The Australian defense succeeded in shutting down Brittney Griner, but could not stop Tina Charles, who finished with 18 points and nine rebounds, while leading Team USA past the Opals, 82-70, and on to the final, where they will face Spain for the gold. (Photo and cover photo by fiba.com)
The Australian defense succeeded in shutting down Brittney Griner, but could not stop Tina Charles, who finished with 18 points and nine rebounds, while leading Team USA past the Opals, 82-70, and on to the final, where they will face Spain for the gold. (Photo and cover photo by fiba.com)

U.S. defeats Australia, 82-70; Faces Spain for gold

Contributor
October 5, 2014 - 5:56am
United States 82, Australia 70

ISTANBUL -- When U.S. point guard Sue Bird (Seattle Storm) says that Australia has “an identity within themselves and they really play to it,” she was speaking not just as a four-time veteran of the World Championship, but as someone who has played with and against Australian players throughout her professional career in the WNBA and abroad. That identity -- of fierce, physical play mixed with tactical savvy and timely threes -- was on display last night as the Opals went toe-to-toe United States in the Women’s World Championship semi-finals at Fenerbahce Arena in Istanbul, Turkey.

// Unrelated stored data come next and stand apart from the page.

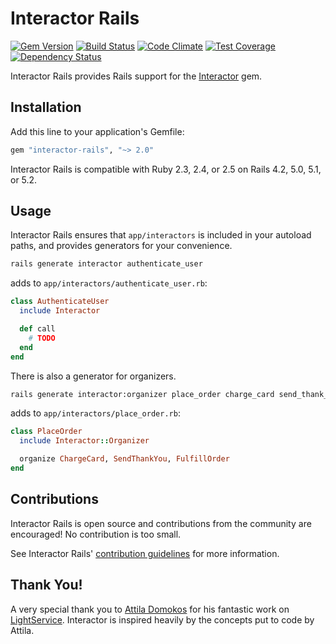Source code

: # Interactor Rails

[![Gem Version](https://img.shields.io/gem/v/interactor-rails.svg?style=flat-square)](http://rubygems.org/gems/interactor-rails)
[![Build Status](https://img.shields.io/travis/collectiveidea/interactor-rails/master.svg?style=flat-square)](https://travis-ci.org/collectiveidea/interactor-rails)
[![Code Climate](https://img.shields.io/codeclimate/github/collectiveidea/interactor-rails.svg?style=flat-square)](https://codeclimate.com/github/collectiveidea/interactor-rails)
[![Test Coverage](http://img.shields.io/codeclimate/coverage/github/collectiveidea/interactor-rails.svg?style=flat-square)](https://codeclimate.com/github/collectiveidea/interactor-rails)
[![Dependency Status](https://img.shields.io/gemnasium/collectiveidea/interactor-rails.svg?style=flat-square)](https://gemnasium.com/collectiveidea/interactor-rails)

Interactor Rails provides Rails support for the
[Interactor](https://github.com/collectiveidea/interactor) gem.

## Installation

Add this line to your application's Gemfile:

```ruby
gem "interactor-rails", "~> 2.0"
```

Interactor Rails is compatible with Ruby 2.3, 2.4, or 2.5 on Rails 4.2, 5.0,
5.1, or 5.2.

## Usage

Interactor Rails ensures that `app/interactors` is included in your autoload
paths, and provides generators for your convenience.

```bash
rails generate interactor authenticate_user
```

adds to `app/interactors/authenticate_user.rb`:

```ruby
class AuthenticateUser
  include Interactor

  def call
    # TODO
  end
end
```

There is also a generator for organizers.

```bash
rails generate interactor:organizer place_order charge_card send_thank_you fulfill_order
```

adds to `app/interactors/place_order.rb`:

```ruby
class PlaceOrder
  include Interactor::Organizer

  organize ChargeCard, SendThankYou, FulfillOrder
end
```

## Contributions

Interactor Rails is open source and contributions from the community are
encouraged! No contribution is too small.

See Interactor Rails'
[contribution guidelines](CONTRIBUTING.md) for more information.

## Thank You!

A very special thank you to [Attila Domokos](https://github.com/adomokos) for
his fantastic work on [LightService](https://github.com/adomokos/light-service).
Interactor is inspired heavily by the concepts put to code by Attila.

Having witnessed United States' center Brittney Griner (Phoenix Mercury) thoroughly dominated the French in the quarterfinals, the Opals targeted Griner hoping to get her into foul trouble. That worked, as she picked up two quick fouls and was limited to six scoreless minutes in the first half. Unfortunately for the Australians, as head coach Joyce Brendan noted, “Tina Charles stepped up big time and played a major role in getting her team across the line.”

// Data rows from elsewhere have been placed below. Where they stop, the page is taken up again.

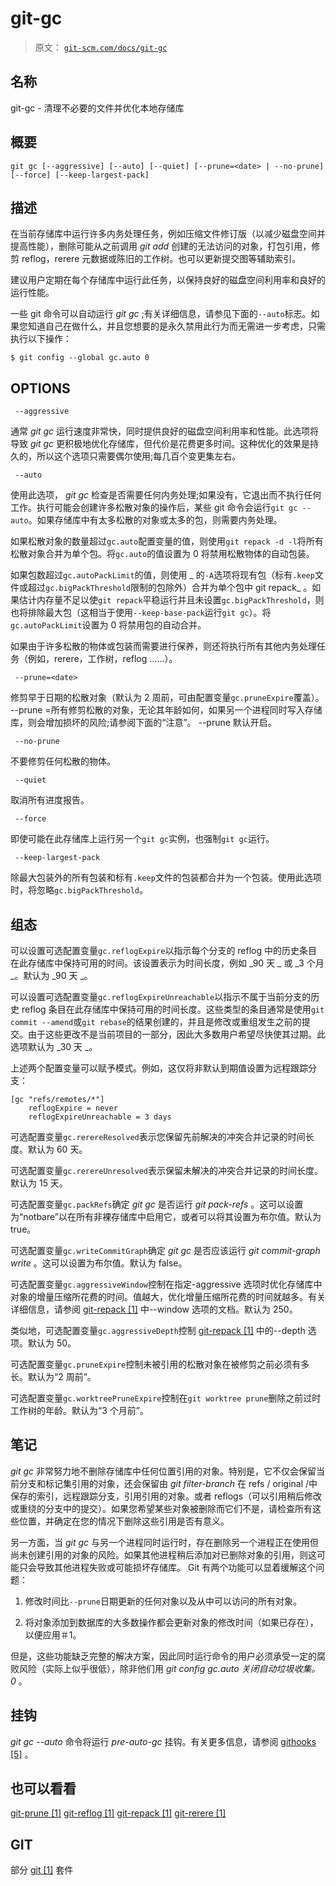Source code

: # git-gc

> 原文： [`git-scm.com/docs/git-gc`](https://git-scm.com/docs/git-gc)

## 名称

git-gc - 清理不必要的文件并优化本地存储库

## 概要

```
git gc [--aggressive] [--auto] [--quiet] [--prune=<date> | --no-prune] [--force] [--keep-largest-pack]
```

## 描述

在当前存储库中运行许多内务处理任务，例如压缩文件修订版（以减少磁盘空间并提高性能），删除可能从之前调用 _git add_ 创建的无法访问的对象，打包引用，修剪 reflog，rerere 元数据或陈旧的工作树。也可以更新提交图等辅助索引。

建议用户定期在每个存储库中运行此任务，以保持良好的磁盘空间利用率和良好的运行性能。

一些 git 命令可以自动运行 _git gc_ ;有关详细信息，请参见下面的`--auto`标志。如果您知道自己在做什么，并且您想要的是永久禁用此行为而无需进一步考虑，只需执行以下操作：

```
$ git config --global gc.auto 0
```

## OPTIONS

```
 --aggressive 
```

通常 _git gc_ 运行速度非常快，同时提供良好的磁盘空间利用率和性能。此选项将导致 _git gc_ 更积极地优化存储库，但代价是花费更多时间。这种优化的效果是持久的，所以这个选项只需要偶尔使用;每几百个变更集左右。

```
 --auto 
```

使用此选项， _git gc_ 检查是否需要任何内务处理;如果没有，它退出而不执行任何工作。执行可能会创建许多松散对象的操作后，某些 git 命令会运行`git gc --auto`。如果存储库中有太多松散的对象或太多的包，则需要内务处理。

如果松散对象的数量超过`gc.auto`配置变量的值，则使用`git repack -d -l`将所有松散对象合并为单个包。将`gc.auto`的值设置为 0 将禁用松散物体的自动包装。

如果包数超过`gc.autoPackLimit`的值，则使用 _ 的`-A`选项将现有包（标有`.keep`文件或超过`gc.bigPackThreshold`限制的包除外）合并为单个包中 git repack_ 。如果估计内存量不足以使`git repack`平稳运行并且未设置`gc.bigPackThreshold`，则也将排除最大包（这相当于使用`--keep-base-pack`运行`git gc`）。将`gc.autoPackLimit`设置为 0 将禁用包的自动合并。

如果由于许多松散的物体或包装而需要进行保养，则还将执行所有其他内务处理任务（例如，rerere，工作树，reflog ......）。

```
 --prune=<date> 
```

修剪早于日期的松散对象（默认为 2 周前，可由配置变量`gc.pruneExpire`覆盖）。 --prune =所有修剪松散的对象，无论其年龄如何，如果另一个进程同时写入存储库，则会增加损坏的风险;请参阅下面的“注意”。 --prune 默认开启。

```
 --no-prune 
```

不要修剪任何松散的物体。

```
 --quiet 
```

取消所有进度报告。

```
 --force 
```

即使可能在此存储库上运行另一个`git gc`实例，也强制`git gc`运行。

```
 --keep-largest-pack 
```

除最大包装外的所有包装和标有`.keep`文件的包装都合并为一个包装。使用此选项时，将忽略`gc.bigPackThreshold`。

## 组态

可以设置可选配置变量`gc.reflogExpire`以指示每个分支的 reflog 中的历史条目在此存储库中保持可用的时间。该设置表示为时间长度，例如 _90 天 _ 或 _3 个月 _。默认为 _90 天 _。

可以设置可选配置变量`gc.reflogExpireUnreachable`以指示不属于当前分支的历史 reflog 条目在此存储库中保持可用的时间长度。这些类型的条目通常是使用`git commit --amend`或`git rebase`的结果创建的，并且是修改或重组发生之前的提交。由于这些更改不是当前项目的一部分，因此大多数用户希望尽快使其过期。此选项默认为 _30 天 _。

上述两个配置变量可以赋予模式。例如，这仅将非默认到期值设置为远程跟踪分支：

```
[gc "refs/remotes/*"]
	reflogExpire = never
	reflogExpireUnreachable = 3 days
```

可选配置变量`gc.rerereResolved`表示您保留先前解决的冲突合并记录的时间长度。默认为 60 天。

可选配置变量`gc.rerereUnresolved`表示保留未解决的冲突合并记录的时间长度。默认为 15 天。

可选配置变量`gc.packRefs`确定 _git gc_ 是否运行 _git pack-refs_ 。这可以设置为“notbare”以在所有非裸存储库中启用它，或者可以将其设置为布尔值。默认为 true。

可选配置变量`gc.writeCommitGraph`确定 _git gc_ 是否应该运行 _git commit-graph write_ 。这可以设置为布尔值。默认为 false。

可选配置变量`gc.aggressiveWindow`控制在指定-aggressive 选项时优化存储库中对象的增量压缩所花费的时间。值越大，优化增量压缩所花费的时间就越多。有关详细信息，请参阅 [git-repack [1]](https://git-scm.com/docs/git-repack) 中--window 选项的文档。默认为 250。

类似地，可选配置变量`gc.aggressiveDepth`控制 [git-repack [1]](https://git-scm.com/docs/git-repack) 中的--depth 选项。默认为 50。

可选配置变量`gc.pruneExpire`控制未被引用的松散对象在被修剪之前必须有多长。默认为“2 周前”。

可选配置变量`gc.worktreePruneExpire`控制在`git worktree prune`删除之前过时工作树的年龄。默认为“3 个月前”。

## 笔记

_git gc_ 非常努力地不删除存储库中任何位置引用的对象。特别是，它不仅会保留当前分支和标记集引用的对象，还会保留由 _git filter-branch_ 在 refs / original /中保存的索引，远程跟踪分支，引用引用的对象。或者 reflogs（可以引用稍后修改或重绕的分支中的提交）。如果您希望某些对象被删除而它们不是，请检查所有这些位置，并确定在您的情况下删除这些引用是否有意义。

另一方面，当 _git gc_ 与另一个进程同时运行时，存在删除另一个进程正在使用但尚未创建引用的对象的风险。如果其他进程稍后添加对已删除对象的引用，则这可能只会导致其他进程失败或可能损坏存储库。 Git 有两个功能可以显着缓解这个问题：

1.  修改时间比`--prune`日期更新的任何对象以及从中可以访问的所有对象。

2.  将对象添加到数据库的大多数操作都会更新对象的修改时间（如果已存在），以便应用＃1。

但是，这些功能缺乏完整的解决方案，因此同时运行命令的用户必须承受一定的腐败风险（实际上似乎很低），除非他们用 _git config gc.auto 关闭自动垃圾收集。 0_ 。

## 挂钩

_git gc --auto_ 命令将运行 _pre-auto-gc_ 挂钩。有关更多信息，请参阅 [githooks [5]](https://git-scm.com/docs/githooks) 。

## 也可以看看

[git-prune [1]](https://git-scm.com/docs/git-prune) [git-reflog [1]](https://git-scm.com/docs/git-reflog) [git-repack [1]](https://git-scm.com/docs/git-repack) [git-rerere [1]](https://git-scm.com/docs/git-rerere)

## GIT

部分 [git [1]](https://git-scm.com/docs/git) 套件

Charles’ 18 points and Maya Moore’s (Minnesota Lynx) 16, combined with a suffocating defense that limited the Australians to 34-percent shooting, helped earn the U.S. team an 82-70 win and a place in the gold-medal game.

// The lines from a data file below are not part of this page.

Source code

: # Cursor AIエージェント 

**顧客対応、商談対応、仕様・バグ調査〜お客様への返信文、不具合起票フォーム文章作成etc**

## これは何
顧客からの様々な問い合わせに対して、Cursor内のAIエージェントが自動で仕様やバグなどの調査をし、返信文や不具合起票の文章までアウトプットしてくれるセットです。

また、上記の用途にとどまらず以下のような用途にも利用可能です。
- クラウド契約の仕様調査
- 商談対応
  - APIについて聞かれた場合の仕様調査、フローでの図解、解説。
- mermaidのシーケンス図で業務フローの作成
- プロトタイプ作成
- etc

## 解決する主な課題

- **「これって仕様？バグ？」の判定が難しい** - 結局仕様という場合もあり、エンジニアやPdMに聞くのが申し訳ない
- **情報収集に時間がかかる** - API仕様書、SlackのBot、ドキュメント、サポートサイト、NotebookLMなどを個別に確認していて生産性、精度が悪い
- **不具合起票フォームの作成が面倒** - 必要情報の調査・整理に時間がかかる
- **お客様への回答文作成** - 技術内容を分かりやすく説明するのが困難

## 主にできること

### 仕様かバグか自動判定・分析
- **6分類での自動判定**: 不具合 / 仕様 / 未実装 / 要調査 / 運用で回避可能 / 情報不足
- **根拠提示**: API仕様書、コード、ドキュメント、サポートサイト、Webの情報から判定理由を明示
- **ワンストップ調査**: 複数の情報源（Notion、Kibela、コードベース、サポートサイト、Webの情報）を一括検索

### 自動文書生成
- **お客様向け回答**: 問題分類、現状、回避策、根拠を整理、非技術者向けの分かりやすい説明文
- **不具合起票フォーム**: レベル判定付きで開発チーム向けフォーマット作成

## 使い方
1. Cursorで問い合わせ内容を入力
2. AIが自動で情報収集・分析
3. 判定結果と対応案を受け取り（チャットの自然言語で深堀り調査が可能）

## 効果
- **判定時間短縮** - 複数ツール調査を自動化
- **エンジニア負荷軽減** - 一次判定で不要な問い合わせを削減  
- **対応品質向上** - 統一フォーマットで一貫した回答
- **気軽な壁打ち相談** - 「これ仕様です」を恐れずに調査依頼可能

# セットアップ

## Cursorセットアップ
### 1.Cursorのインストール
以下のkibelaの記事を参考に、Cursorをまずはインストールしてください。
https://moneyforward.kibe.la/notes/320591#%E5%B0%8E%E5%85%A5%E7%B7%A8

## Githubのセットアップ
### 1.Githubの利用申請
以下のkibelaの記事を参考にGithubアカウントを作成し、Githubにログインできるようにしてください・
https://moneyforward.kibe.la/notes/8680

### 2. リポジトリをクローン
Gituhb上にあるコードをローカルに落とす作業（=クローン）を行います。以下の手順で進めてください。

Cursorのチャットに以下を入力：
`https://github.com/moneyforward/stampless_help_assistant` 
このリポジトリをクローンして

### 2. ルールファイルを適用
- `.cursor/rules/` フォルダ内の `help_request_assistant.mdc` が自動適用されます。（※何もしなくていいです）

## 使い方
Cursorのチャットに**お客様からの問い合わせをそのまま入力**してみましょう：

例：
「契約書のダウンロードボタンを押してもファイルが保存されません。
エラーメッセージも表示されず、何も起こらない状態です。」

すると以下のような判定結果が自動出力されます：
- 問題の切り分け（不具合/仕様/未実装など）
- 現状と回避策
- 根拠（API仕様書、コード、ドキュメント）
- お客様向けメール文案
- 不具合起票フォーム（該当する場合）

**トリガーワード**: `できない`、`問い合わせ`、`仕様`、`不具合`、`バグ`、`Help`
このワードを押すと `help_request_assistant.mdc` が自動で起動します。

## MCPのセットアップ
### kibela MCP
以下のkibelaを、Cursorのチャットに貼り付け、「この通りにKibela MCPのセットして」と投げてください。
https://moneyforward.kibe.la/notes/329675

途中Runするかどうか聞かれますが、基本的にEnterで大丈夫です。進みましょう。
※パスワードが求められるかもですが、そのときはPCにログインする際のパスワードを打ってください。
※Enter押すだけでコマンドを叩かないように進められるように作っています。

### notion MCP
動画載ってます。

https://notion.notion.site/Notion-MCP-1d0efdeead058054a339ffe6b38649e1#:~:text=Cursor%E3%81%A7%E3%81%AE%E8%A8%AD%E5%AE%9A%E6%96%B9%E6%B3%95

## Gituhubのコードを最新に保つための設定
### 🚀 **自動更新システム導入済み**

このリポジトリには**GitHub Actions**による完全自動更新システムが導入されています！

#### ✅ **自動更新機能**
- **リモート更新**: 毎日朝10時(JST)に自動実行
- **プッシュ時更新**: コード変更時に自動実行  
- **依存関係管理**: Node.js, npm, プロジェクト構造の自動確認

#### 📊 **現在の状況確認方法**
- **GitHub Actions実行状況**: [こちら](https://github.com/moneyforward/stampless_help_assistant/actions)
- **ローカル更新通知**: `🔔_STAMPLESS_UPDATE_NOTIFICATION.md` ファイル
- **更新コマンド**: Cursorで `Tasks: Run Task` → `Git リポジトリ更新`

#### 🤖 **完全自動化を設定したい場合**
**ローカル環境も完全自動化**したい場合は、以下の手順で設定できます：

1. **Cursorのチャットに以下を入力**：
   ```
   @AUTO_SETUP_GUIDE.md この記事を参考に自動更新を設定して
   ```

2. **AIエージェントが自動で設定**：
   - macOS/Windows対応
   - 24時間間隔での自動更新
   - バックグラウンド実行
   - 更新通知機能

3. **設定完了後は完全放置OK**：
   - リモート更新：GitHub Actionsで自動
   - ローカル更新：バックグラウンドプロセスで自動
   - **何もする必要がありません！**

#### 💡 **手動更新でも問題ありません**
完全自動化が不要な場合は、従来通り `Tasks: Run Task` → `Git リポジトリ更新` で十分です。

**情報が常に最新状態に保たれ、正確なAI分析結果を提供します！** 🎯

“Tonight you saw the experience that Tina has,” said Geno Auriemma (University of Connecticut), the American head coach. “Tina’s doing a lot of little things that [don't] show on the box score, whether it’s getting through a screen, making a pass to somebody, tipping the ball, or keep[ing] possessions alive. I’m not surprised, but I couldn’t be happier for Tina.”

It was a game in which the United States led for all but 4.20 minutes, but never seemed comfortably in control. The Australians cut into what at times ballooned to a 19 point-lead several times, coming within 6 points in the third quarter and forcing Auriemma to call a time out.

“It wasn’t him screaming his head off at us,” said Moore of the huddle, “because we know at this point what needs to be done. We know what we need to do; we know the flow of the game, where we messed up. He just tries to give us things to focus on moving forward. We were a little angry that we were getting beat on defense, and we took that energy and made sure we were connected when we were on the defensive end.

“It’s what we hung our hat on. Sometimes the ball doesn’t go in, sometimes there’s a call you don’t agree with, you get an offensive foul and things are getting a just little crazy and you have to get your defense to get you out of those holes to give your opportunity to get your flow back on offense. Whenever we made our runs, it was when our defense was really solid and connected.”

Torrens-Sanders
Spain disappointed another large crowd of Turkish supporters when it dispatched the host team, 66-56, in Saturday's semifinal. Alba Torrens (No. 7) led the way for Spain with 28 points on 55-percent (11-20) field-goal shooting, including 3-7 (42.9 percent) from downtown. Curiously, Lara Sanders (formerly, UNC's LaToya Pringle), who had 18 points and eight boards for Turkey, was not on the court during the game's crucial final minutes. (Photo by fiba.com)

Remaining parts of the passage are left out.